Almost every organisation that I interact with wants a high availability system for PostgreSQL. This clearly depicts an active trend toward an increase in utilising PostgreSQL for critical business applications. In some cases it is a move away from other major database systems like Oracle or even Teradata.
It’s not possible to cover this topic in a single blog. So expect this to be a series of many blogs, perhaps five or six. Specifically in this blog we are going to define the basic criteria for a high availability system, and have a quick glance at the current open source solutions available in the market.
Before we jump on the high availability bandwagon, let’s establish the definitions that are essential in creating one.
For sake of clarity, we’ll use uptime and service availability interchangeably with both meaning that PostgreSQL service is up and running, connectable and can respond to queries as expected.
Why High Availability?
The answer to this question is very straightforward. “High Availability” system ensures service continuity. In an ideal world, we’d want a 100% service uptime. In a slightly less ideal and more realistic one, nines are aimed for; three, four or five 9s.
High availability is not just about service continuity, it is also about the system’s ability to scale and manage workload. The system must be able handle average and peak workloads.
Then it is also about recovery from a failure. A system must be designed so that it specifically meets Recovery Point Objective (RPO) and Recovery Time Objective (RTO) criteria. The smaller the value of these two objectives, the smaller the data loss and quicker the recovery from a failure.
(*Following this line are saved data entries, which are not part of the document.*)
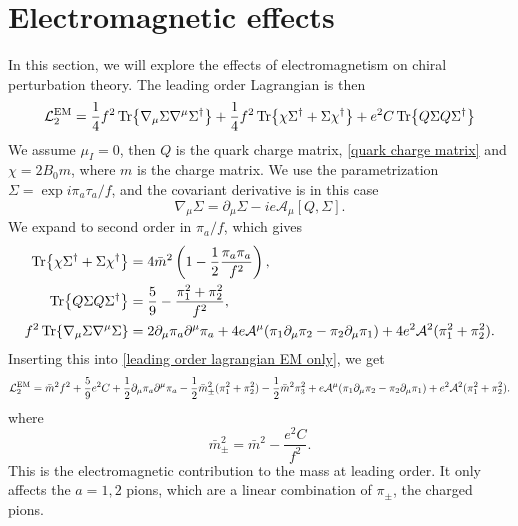 \section{Electromagnetic effects}

In this section, we will explore the effects of electromagnetism on chiral perturbation theory.
The leading order Lagrangian is then~\autocite{eckerRoleResonancesChiral1989,urechVirtualPhotonsChiral1995}
%
\begin{equation}
    \label{leading order lagrangian EM only}
    \mathcal{L}_2^{\text{EM}}
    = 
    \frac{1}{4}f^2 
    \Tr{
        \nabla_\mu \Sigma \nabla^\mu \Sigma^\dagger
    }
    +
    \frac{1}{4}f^2 
    \Tr{
        \chi \Sigma^\dagger + \Sigma\chi^\dagger
    }
    +
    e^2 C
    \Tr{Q \Sigma Q \Sigma^\dagger}
\end{equation}
%
We assume $\mu_I = 0$, then $Q$ is the quark charge matrix, \autoref{quark charge matrix} and $\chi = 2B_0 m$, where $m$ is the charge matrix.
We use the parametrization $\Sigma = \exp{i \pi_a \tau_a / f}$, and the covariant derivative is in this case
%
\begin{equation}
    \nabla_\mu \Sigma = \partial_\mu \Sigma - i e \mathcal A_\mu [Q, \Sigma].
\end{equation}
%
We expand to second order in $\pi_a/f$, which gives
%
\begin{align}
    \Tr{\chi \Sigma^\dagger + \Sigma \chi^\dagger}
    & = 4 \bar m^2\left(1 - \frac{1}{2} \frac{\pi_a \pi_a}{f^2}\right), \\
    \Tr{Q \Sigma Q \Sigma^\dagger}
    & = \frac{5}{9} - \frac{\pi_1^2 + \pi_2^2}{f^2}, \\
    f^2 \Tr{\nabla_\mu \Sigma \nabla^\mu \Sigma}
    &=
    2\partial_\mu \pi_a\partial^\mu \pi_a
    + 4 e \mathcal A^\mu (\pi_1 \partial_\mu \pi_2 -\pi_2 \partial_\mu \pi_1)
    + 4 e^2 \mathcal A^2 (\pi_1^2 + \pi_2^2).
\end{align}
%
Inserting this into \autoref{leading order lagrangian EM only}, we get
%
\begin{equation}
    \mathcal{L}_2^\text{EM}
    = \bar m^2 f^2 + \frac{5}{9}e^2 C
    + \frac{1}{2}\partial_\mu \pi_a \partial^\mu \pi_a
    - \frac{1}{2} \bar m_\pm^2 (\pi_1^2 + \pi_2^2) 
    - \frac{1}{2}\bar m^2 \pi_3^2
    + e \mathcal A^\mu (\pi_1 \partial_\mu \pi_2 -\pi_2 \partial_\mu \pi_1)
    + e^2 \mathcal A^2 (\pi_1^2 + \pi_2^2).
\end{equation}
%
where
\begin{equation}
    \bar m_\pm^2 = \bar m^2 - \frac{e^2 C}{f^2}.
\end{equation}
%
This is the electromagnetic contribution to the mass at leading order.
It only affects the $a = 1, 2$ pions, which are a linear combination of $\pi_\pm$, the charged pions.

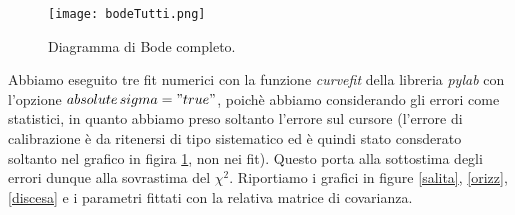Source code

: \documentclass[10pt,a4paper]{article}
\begin{document}
\begin{figure}[!htb]
\centering
  \texttt{[image: bodeTutti.png]}
\caption{Diagramma di Bode completo.}
\label{tutteBode}
\end{figure}


Abbiamo eseguito tre fit numerici con la funzione \emph{curvefit} della libreria \emph{pylab} con l'opzione \emph{$absolute\,sigma = "true"$}, poichè abbiamo considerando gli errori come statistici, in quanto abbiamo preso soltanto l'errore sul cursore (l'errore di calibrazione è da ritenersi di tipo sistematico ed è quindi stato consderato soltanto nel grafico in figira \ref{tutteBode}, non nei fit). Questo porta alla sottostima degli errori dunque alla sovrastima del $\chi^2$. Riportiamo i grafici in figure \ref{salita}, \ref{orizz}, \ref{discesa} e i parametri fittati con la relativa matrice di covarianza.
\end{document}
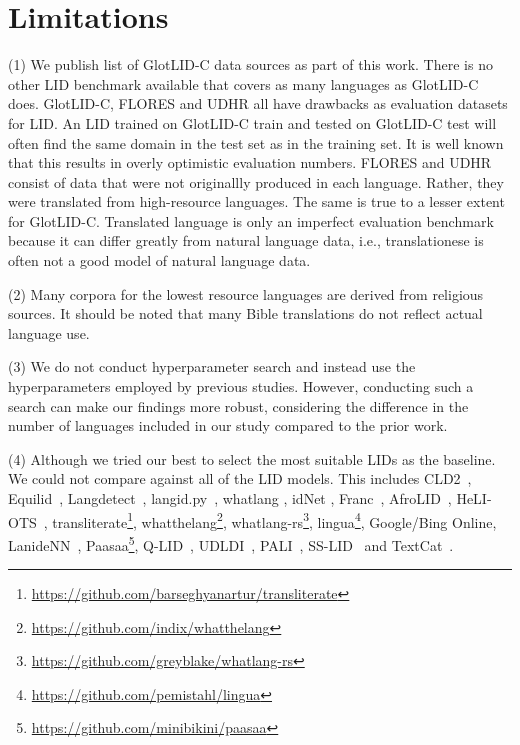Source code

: \documentclass[11pt]{article}
\def\corpusname{\mbox{GlotLID-C}\xspace}
\def\flores{FLORES\xspace}
\def\udhr{UDHR\xspace}
\begin{document}
\newpage

\section*{Limitations}

(1) We publish list of \corpusname data sources 
as part of this work. There is no other LID benchmark available that
covers as many languages as \corpusname does. \corpusname,
\flores and \udhr all have drawbacks as evaluation datasets
for LID. An LID trained on \corpusname train and tested
on \corpusname test will often find the same domain in the
test set as in the training set. It is well known that this
results in overly optimistic evaluation numbers.
\flores and \udhr consist of data that were not originallly
produced in each language.
Rather, they were translated from
high-resource languages.
The same is true to a lesser extent for \corpusname.
Translated language is only an
imperfect evaluation benchmark because it can differ greatly
from natural language data, i.e., translationese is
often not a good model of  natural language data.


(2) Many corpora for the lowest resource languages are
derived from religious sources. It should be noted that many
Bible translations do not reflect actual language use.


(3) We do not conduct hyperparameter search and instead use the hyperparameters employed by previous studies. However, conducting such a search can make our findings more robust, considering the difference in the number of languages included in our study compared to the prior work. 


(4) Although we tried our best to select the most suitable LIDs as the baseline. We could not compare against all of the LID models. This includes CLD2~\citep{mccandless2010accuracy},
Equilid~\citep{jurgens-etal-2017-incorporating}, 
Langdetect~\citep{shuyo2010language},
langid.py~\citep{lui-baldwin-2012-langid}, whatlang \citep{brown-2014-non, la-strings}, idNet
\citep{dunn2020mapping}, Franc~\citep{franc}, AfroLID~\citep{adebara-etal-2022-afrolid}, 
HeLI-OTS~\citep{jauhiainen-etal-2022-heli},
transliterate\footnote{\url{https://github.com/barseghyanartur/transliterate}}, whatthelang\footnote{\url{https://github.com/indix/whatthelang}}, whatlang-rs\footnote{\url{https://github.com/greyblake/whatlang-rs}}, lingua\footnote{\url{https://github.com/pemistahl/lingua}}, Google/Bing Online, LanideNN~\cite{kocmi-bojar-2017-lanidenn}, Paasaa\footnote{\url{https://github.com/minibikini/paasaa}}, Q-LID~\cite{ren-etal-2022-effective}, UDLDI~\cite{goswami-etal-2020-unsupervised}, PALI~\cite{ahmadi-etal-2023-pali}, SS-LID~\citep{caswell-etal-2020-language, bapna2022building, kudugunta2023madlad}
and
TextCat~\citep{cavnar1994n}.
\end{document}
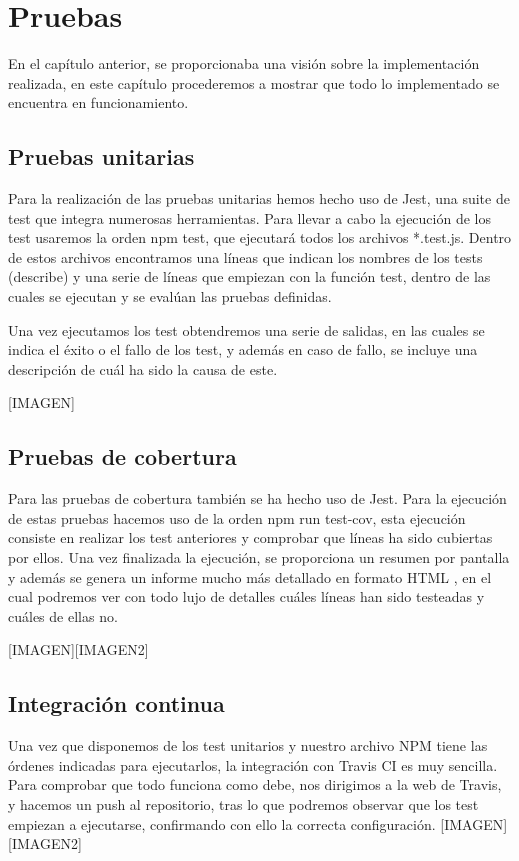 \chapter{Pruebas}

En el capítulo anterior, se proporcionaba una visión sobre la implementación realizada, en este capítulo procederemos a mostrar que todo lo implementado se encuentra en funcionamiento.

\section {Pruebas unitarias}
Para la realización de las pruebas unitarias hemos hecho uso de Jest, una suite de test que integra numerosas herramientas. Para llevar a cabo la ejecución de los test usaremos la orden npm test, que ejecutará todos los archivos *.test.js. Dentro de estos archivos encontramos una líneas que indican los nombres de los tests (describe) y una serie de líneas que empiezan con la función test, dentro de las cuales se ejecutan y se evalúan las pruebas definidas.

Una vez ejecutamos los test obtendremos una serie de salidas, en las cuales se indica el éxito o el fallo de los test, y además en caso de fallo, se incluye una descripción de cuál ha sido la causa de este.

[IMAGEN]
\section {Pruebas de cobertura}
Para las pruebas de cobertura también se ha hecho uso de Jest. Para la ejecución de estas pruebas hacemos uso de la orden npm run test-cov, esta ejecución consiste en realizar los test anteriores y comprobar que líneas ha sido cubiertas por ellos. Una vez finalizada la ejecución, se proporciona un resumen por pantalla y además se genera un informe mucho más detallado en formato HTML , en el cual podremos ver con todo lujo de detalles cuáles líneas han sido testeadas y cuáles de ellas no.

[IMAGEN][IMAGEN2]

\section {Integración continua}
Una vez que disponemos de los test unitarios y nuestro archivo NPM tiene las órdenes indicadas para ejecutarlos, la integración con Travis CI es muy sencilla. Para comprobar que todo funciona como debe, nos dirigimos a la web de Travis, y hacemos un push al repositorio, tras lo que podremos observar que los test empiezan a ejecutarse, confirmando con ello la correcta configuración.
[IMAGEN][IMAGEN2]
Defining High Availability
There are key attributes that define a high availability system. It is important that we define these attributes before assessing these solutions.
- There should not be any single point of failures in the system.
- Continuous health monitoring of backend servers/systems.
- Reliable failover in case of failure.
Although not a core requirement, but good for disaster management is to distribute resources geographically to avoid region specific failures.
High Availability for PostgreSQL in Single Primary Cluster
In terms of high availability for PostgreSQL, we need to redefine these in a database context. We’ll be using this criteria to evaluate single primary high availability solutions for PostgreSQL.
- Continuous server health monitoring.
- Has a notification mechanism that can inform administrators about server or cluster degradation.
- Has a way of connecting to the primary database server at all times.
- In case of primary PostgreSQL server failure, the most suitable standby server is promoted seamlessly.
- In case of standby failure, the system can restart the service or notify an administrator.
- System has fencing ability:
- In case of network isolation, the system is able to avoid split-brain scenarios.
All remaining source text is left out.